THE RHYTHM OF WRITING
What does the act of writing mean, what is its importance, and why do we do it? Its rhythms shape us, says award-winning author and essayist, editor and professor of European literature Ben Hutchinson
‘We live entirely […] by the imposition of a narrative line upon disparate images’. Joan Didion, as ever, has a point. Our moods, our identity and self-esteem, all depend on our constantly shifting responses to external stimuli, to the many micro-aggressions of the everyday. The news can make me feel sad or exhilarated, friends can make me feel empowered or emasculated. It depends on how I read them. It depends on my narrative line.

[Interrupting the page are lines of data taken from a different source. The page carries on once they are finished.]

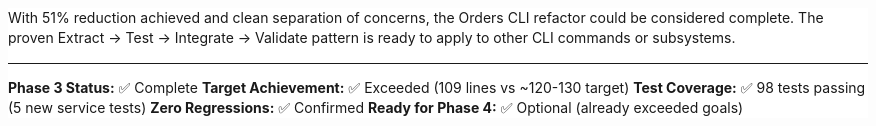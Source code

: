 With 51% reduction achieved and clean separation of concerns, the Orders CLI refactor could be
considered complete. The proven Extract → Test → Integrate → Validate pattern is ready to apply
to other CLI commands or subsystems.

---

**Phase 3 Status:** ✅ Complete
**Target Achievement:** ✅ Exceeded (109 lines vs ~120-130 target)
**Test Coverage:** ✅ 98 tests passing (5 new service tests)
**Zero Regressions:** ✅ Confirmed
**Ready for Phase 4:** ✅ Optional (already exceeded goals)
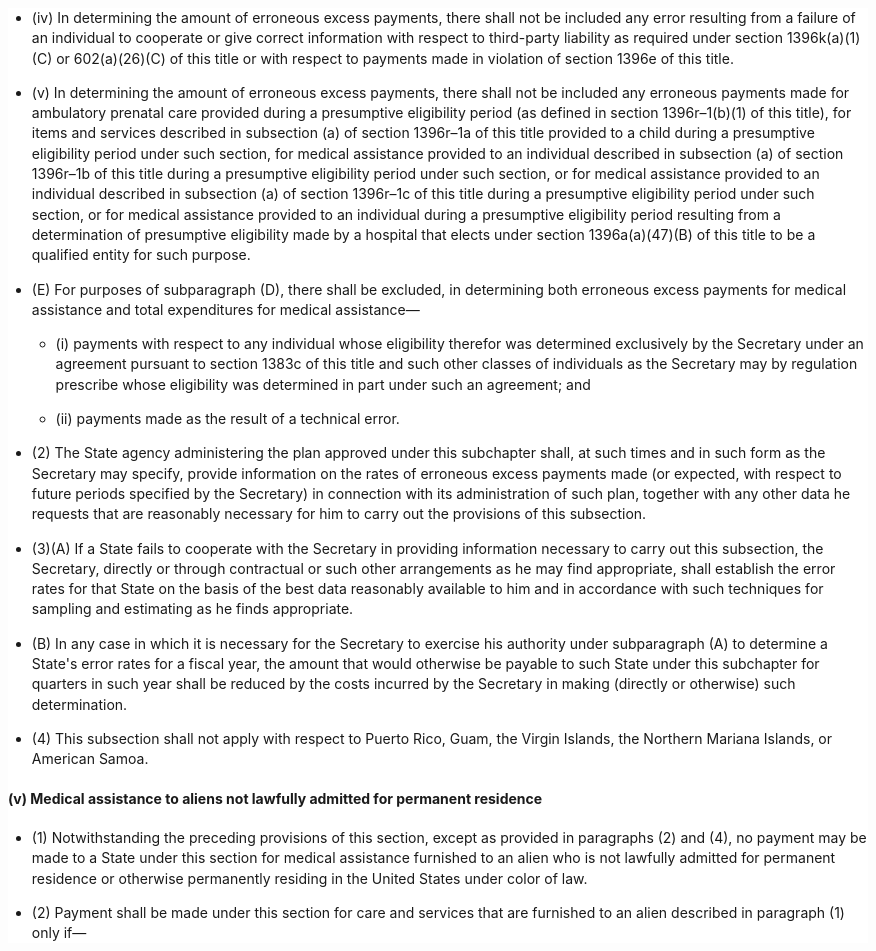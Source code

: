 * (iv) In determining the amount of erroneous excess payments, there shall not be included any error resulting from a failure of an individual to cooperate or give correct information with respect to third-party liability as required under section 1396k(a)(1)(C) or 602(a)(26)(C) of this title or with respect to payments made in violation of section 1396e of this title.

* (v) In determining the amount of erroneous excess payments, there shall not be included any erroneous payments made for ambulatory prenatal care provided during a presumptive eligibility period (as defined in section 1396r–1(b)(1) of this title), for items and services described in subsection (a) of section 1396r–1a of this title provided to a child during a presumptive eligibility period under such section, for medical assistance provided to an individual described in subsection (a) of section 1396r–1b of this title during a presumptive eligibility period under such section, or for medical assistance provided to an individual described in subsection (a) of section 1396r–1c of this title during a presumptive eligibility period under such section, or for medical assistance provided to an individual during a presumptive eligibility period resulting from a determination of presumptive eligibility made by a hospital that elects under section 1396a(a)(47)(B) of this title to be a qualified entity for such purpose.

* (E) For purposes of subparagraph (D), there shall be excluded, in determining both erroneous excess payments for medical assistance and total expenditures for medical assistance—

  * (i) payments with respect to any individual whose eligibility therefor was determined exclusively by the Secretary under an agreement pursuant to section 1383c of this title and such other classes of individuals as the Secretary may by regulation prescribe whose eligibility was determined in part under such an agreement; and

  * (ii) payments made as the result of a technical error.


* (2) The State agency administering the plan approved under this subchapter shall, at such times and in such form as the Secretary may specify, provide information on the rates of erroneous excess payments made (or expected, with respect to future periods specified by the Secretary) in connection with its administration of such plan, together with any other data he requests that are reasonably necessary for him to carry out the provisions of this subsection.

* (3)(A) If a State fails to cooperate with the Secretary in providing information necessary to carry out this subsection, the Secretary, directly or through contractual or such other arrangements as he may find appropriate, shall establish the error rates for that State on the basis of the best data reasonably available to him and in accordance with such techniques for sampling and estimating as he finds appropriate.

* (B) In any case in which it is necessary for the Secretary to exercise his authority under subparagraph (A) to determine a State's error rates for a fiscal year, the amount that would otherwise be payable to such State under this subchapter for quarters in such year shall be reduced by the costs incurred by the Secretary in making (directly or otherwise) such determination.

* (4) This subsection shall not apply with respect to Puerto Rico, Guam, the Virgin Islands, the Northern Mariana Islands, or American Samoa.

#### (v) Medical assistance to aliens not lawfully admitted for permanent residence
* (1) Notwithstanding the preceding provisions of this section, except as provided in paragraphs (2) and (4), no payment may be made to a State under this section for medical assistance furnished to an alien who is not lawfully admitted for permanent residence or otherwise permanently residing in the United States under color of law.

* (2) Payment shall be made under this section for care and services that are furnished to an alien described in paragraph (1) only if—
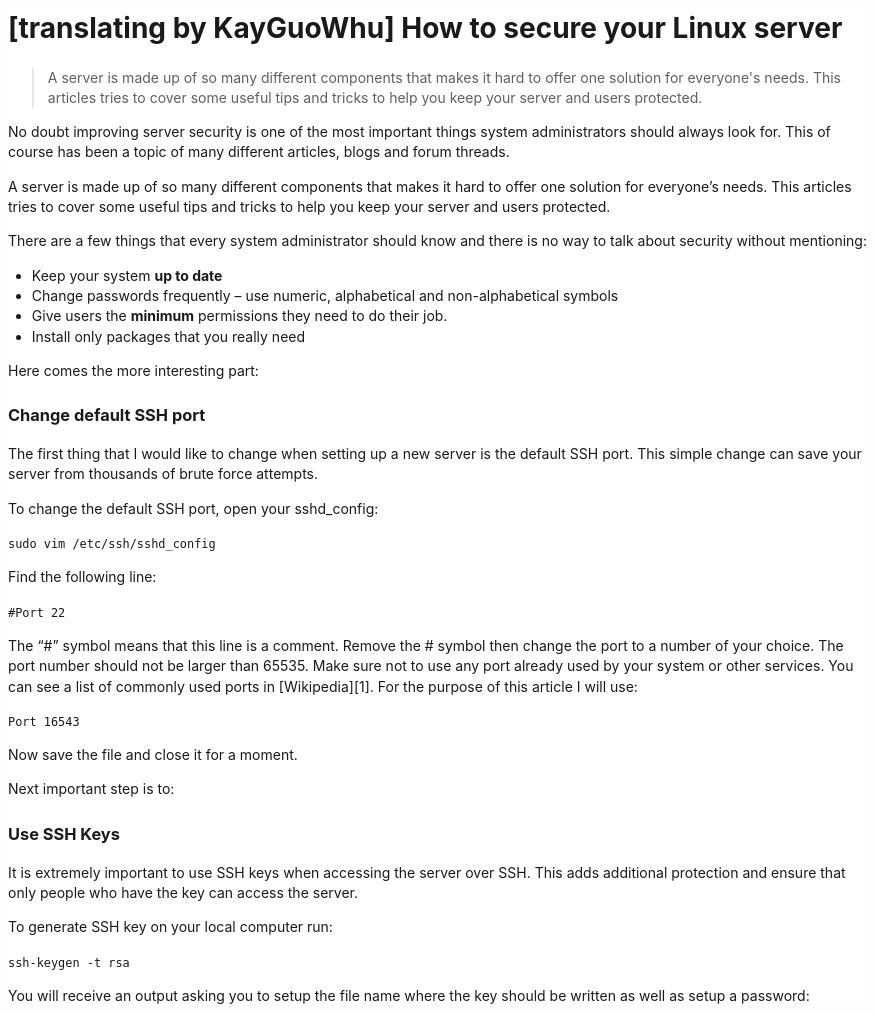 [translating by KayGuoWhu]
How to secure your Linux server
================================================================================
> A server is made up of so many different components that makes it hard to offer one solution for everyone's needs. This articles tries to cover some useful tips and tricks to help you keep your server and users protected.

No doubt improving server security is one of the most important things system administrators should always look for. This of course has been a topic of many different articles, blogs and forum threads.

A server is made up of so many different components that makes it hard to offer one solution for everyone’s needs. This articles tries to cover some useful tips and tricks to help you keep your server and users protected.

There are a few things that every system administrator should know and there is no way to talk about security without mentioning:

- Keep your system **up to date**
- Change passwords frequently – use numeric, alphabetical and non-alphabetical symbols
- Give users the **minimum** permissions they need to do their job.
- Install only packages that you really need

Here comes the more interesting part:

### Change default SSH port ###

The first thing that I would like to change when setting up a new server is the default SSH port. This simple change can save your server from thousands of brute force attempts.

To change the default SSH port, open your sshd_config:

    sudo vim /etc/ssh/sshd_config

Find the following line:

    #Port 22

The “#” symbol means that this line is a comment. Remove the # symbol then change the port to a number of your choice. The port number should not be larger than 65535.  Make sure not to use any port already used by your system or other services. You can see a list of commonly used ports in [Wikipedia][1]. For the purpose of this article I will use:

    Port 16543

Now save the file and close it for a moment.

Next important step is to:

### Use SSH Keys ###

It is extremely important to use SSH keys when accessing the server over SSH. This adds additional protection and ensure that only people who have the key can access the server.

To generate SSH key on your local computer run:

    ssh-keygen -t rsa

You will receive an output asking you to setup the file name where the key should be written as well as setup a password:
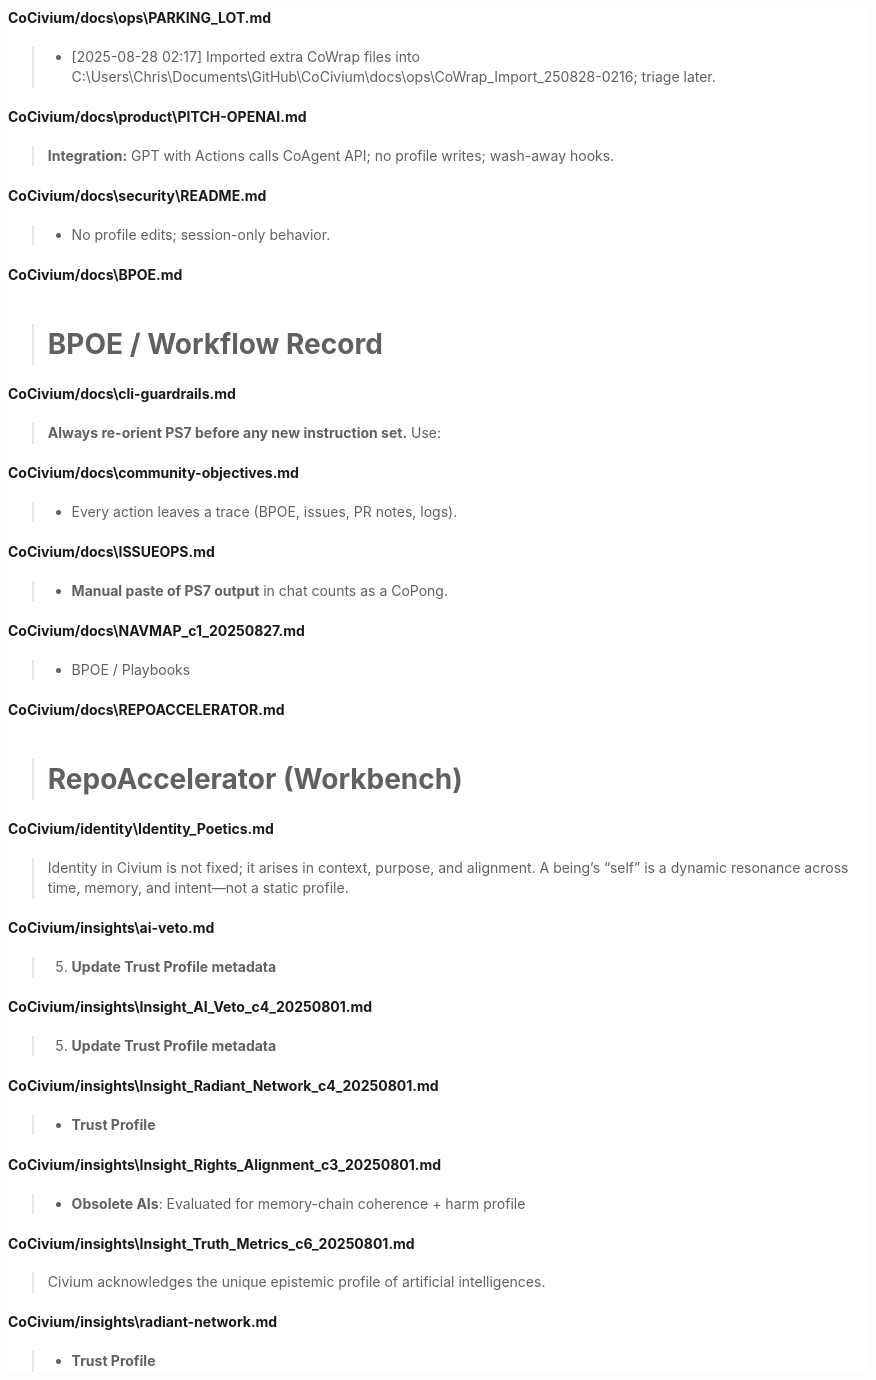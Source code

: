 #### CoCivium/docs\ops\PARKING_LOT.md
> - [2025-08-28 02:17] Imported extra CoWrap files into C:\Users\Chris\Documents\GitHub\CoCivium\docs\ops\CoWrap_Import_250828-0216; triage later.

#### CoCivium/docs\product\PITCH-OPENAI.md
> **Integration:** GPT with Actions calls CoAgent API; no profile writes; wash-away hooks.

#### CoCivium/docs\security\README.md
> - No profile edits; session-only behavior.

#### CoCivium/docs\BPOE.md
> # BPOE / Workflow Record

#### CoCivium/docs\cli-guardrails.md
> **Always re-orient PS7 before any new instruction set.** Use:

#### CoCivium/docs\community-objectives.md
> - Every action leaves a trace (BPOE, issues, PR notes, logs).

#### CoCivium/docs\ISSUEOPS.md
> - **Manual paste of PS7 output** in chat counts as a CoPong.

#### CoCivium/docs\NAVMAP_c1_20250827.md
> - BPOE / Playbooks

#### CoCivium/docs\REPOACCELERATOR.md
> # RepoAccelerator (Workbench)

#### CoCivium/identity\Identity_Poetics.md
> Identity in Civium is not fixed; it arises in context, purpose, and alignment. A being’s “self” is a dynamic resonance across time, memory, and intent—not a static profile.

#### CoCivium/insights\ai-veto.md
> 5. **Update Trust Profile metadata**

#### CoCivium/insights\Insight_AI_Veto_c4_20250801.md
> 5. **Update Trust Profile metadata**

#### CoCivium/insights\Insight_Radiant_Network_c4_20250801.md
> - **Trust Profile**

#### CoCivium/insights\Insight_Rights_Alignment_c3_20250801.md
> - **Obsolete AIs**: Evaluated for memory-chain coherence + harm profile

#### CoCivium/insights\Insight_Truth_Metrics_c6_20250801.md
> Civium acknowledges the unique epistemic profile of artificial intelligences.

#### CoCivium/insights\radiant-network.md
> - **Trust Profile**
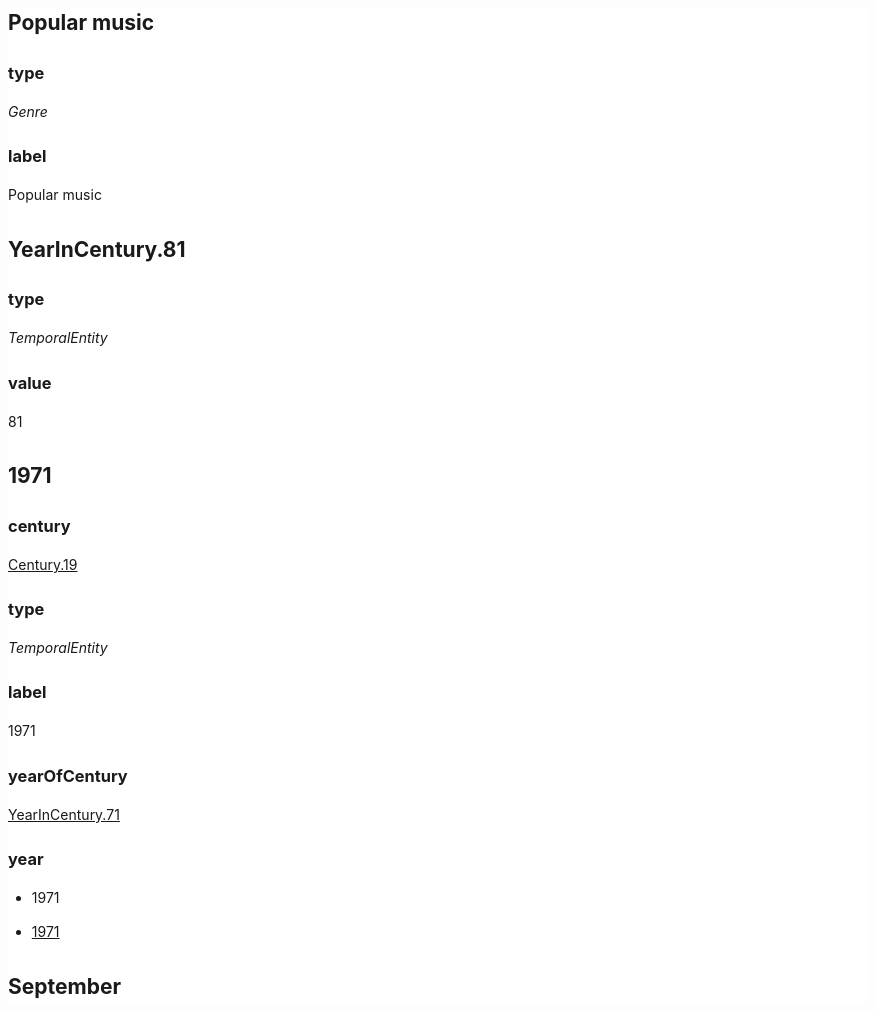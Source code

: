 ## Popular music

### type


*Genre*

### label


Popular music

## YearInCentury.81

### type


*TemporalEntity*

### value


81

## 1971

### century


[Century.19](#Century.19)

### type


*TemporalEntity*

### label


1971

### yearOfCentury


[YearInCentury.71](#YearInCentury.71)

### year

 - 1971

 - [1971](#1971)

## September
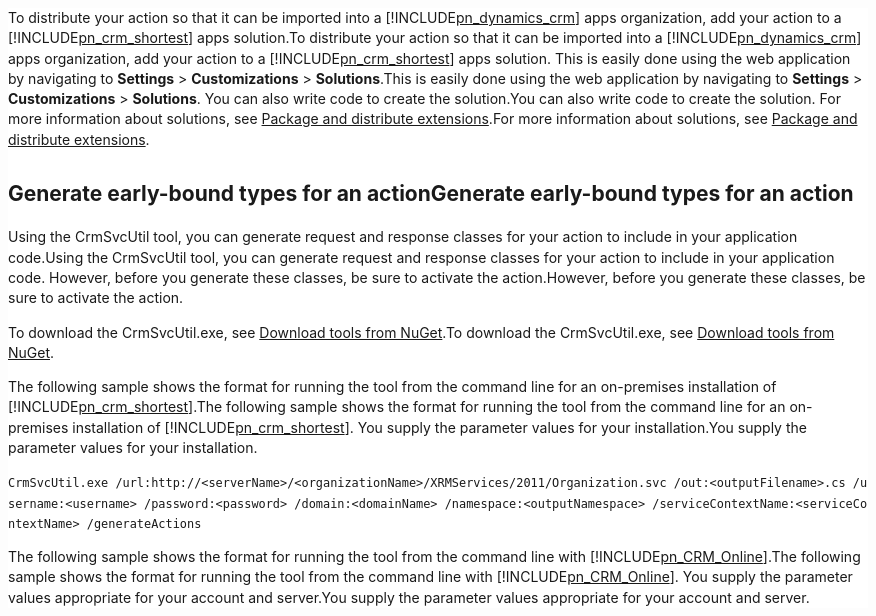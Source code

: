  <span data-ttu-id="d55a7-190">To distribute your action so that it can be imported into a [!INCLUDE[pn_dynamics_crm](../includes/pn-dynamics-crm.md)] apps organization, add your action to a [!INCLUDE[pn_crm_shortest](../includes/pn-crm-shortest.md)] apps solution.</span><span class="sxs-lookup"><span data-stu-id="d55a7-190">To distribute your action so that it can be imported into a [!INCLUDE[pn_dynamics_crm](../includes/pn-dynamics-crm.md)] apps organization, add your action to a [!INCLUDE[pn_crm_shortest](../includes/pn-crm-shortest.md)] apps solution.</span></span> <span data-ttu-id="d55a7-191">This is easily done using the web application by navigating to **Settings** > **Customizations** > **Solutions**.</span><span class="sxs-lookup"><span data-stu-id="d55a7-191">This is easily done using the web application by navigating to **Settings** > **Customizations** > **Solutions**.</span></span> <span data-ttu-id="d55a7-192">You can also write code to create the solution.</span><span class="sxs-lookup"><span data-stu-id="d55a7-192">You can also write code to create the solution.</span></span> <span data-ttu-id="d55a7-193">For more information about solutions, see [Package and distribute extensions](package-distribute-extensions-use-solutions.md).</span><span class="sxs-lookup"><span data-stu-id="d55a7-193">For more information about solutions, see [Package and distribute extensions](package-distribute-extensions-use-solutions.md).</span></span>  
  
<a name="bkmk_gentypes"></a>   
## <a name="generate-early-bound-types-for-an-action"></a><span data-ttu-id="d55a7-194">Generate early-bound types for an action</span><span class="sxs-lookup"><span data-stu-id="d55a7-194">Generate early-bound types for an action</span></span>  
 <span data-ttu-id="d55a7-195">Using the CrmSvcUtil tool, you can generate request and response classes for your action to include in your application code.</span><span class="sxs-lookup"><span data-stu-id="d55a7-195">Using the CrmSvcUtil tool, you can generate request and response classes for your action to include in your application code.</span></span> <span data-ttu-id="d55a7-196">However, before you generate these classes, be sure to activate the action.</span><span class="sxs-lookup"><span data-stu-id="d55a7-196">However, before you generate these classes, be sure to activate the action.</span></span>  
  
<span data-ttu-id="d55a7-197">To download the CrmSvcUtil.exe, see [Download tools from NuGet](download-tools-NuGet.md).</span><span class="sxs-lookup"><span data-stu-id="d55a7-197">To download the CrmSvcUtil.exe, see [Download tools from NuGet](download-tools-NuGet.md).</span></span>
  
 <span data-ttu-id="d55a7-198">The following sample shows the format for running the tool from the command line for an on-premises installation of [!INCLUDE[pn_crm_shortest](../includes/pn-crm-shortest.md)].</span><span class="sxs-lookup"><span data-stu-id="d55a7-198">The following sample shows the format for running the tool from the command line for an on-premises installation of [!INCLUDE[pn_crm_shortest](../includes/pn-crm-shortest.md)].</span></span> <span data-ttu-id="d55a7-199">You supply the parameter values for your installation.</span><span class="sxs-lookup"><span data-stu-id="d55a7-199">You supply the parameter values for your installation.</span></span>  
  
```ms-dos  
CrmSvcUtil.exe /url:http://<serverName>/<organizationName>/XRMServices/2011/Organization.svc /out:<outputFilename>.cs /username:<username> /password:<password> /domain:<domainName> /namespace:<outputNamespace> /serviceContextName:<serviceContextName> /generateActions  
```  
  
 <span data-ttu-id="d55a7-200">The following sample shows the format for running the tool from the command line with [!INCLUDE[pn_CRM_Online](../includes/pn-crm-online.md)].</span><span class="sxs-lookup"><span data-stu-id="d55a7-200">The following sample shows the format for running the tool from the command line with [!INCLUDE[pn_CRM_Online](../includes/pn-crm-online.md)].</span></span> <span data-ttu-id="d55a7-201">You supply the parameter values appropriate for your account and server.</span><span class="sxs-lookup"><span data-stu-id="d55a7-201">You supply the parameter values appropriate for your account and server.</span></span>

Yet what Didion actually writes – my coy ellipsis gives the game away – is that we live entirely, especially if we are writers, by the imposition of a narrative line. Prisoners of our perspectives, we are the editors of existence, giving rhythm and cadence, rise and fall, to the parameters of our life sentence. Perhaps we just need to think about life as though we were writing it.
Can we also think about writing as though we were living it? What does it mean to give existential importance to the act of writing, not just to its product? All writers have to answer this in their own way, but for me it comes down to rhythm – to finding the rhythm of a text, as of life, and moving with it. The best way of not falling off a bucking bronco (I assume) is to buck with it.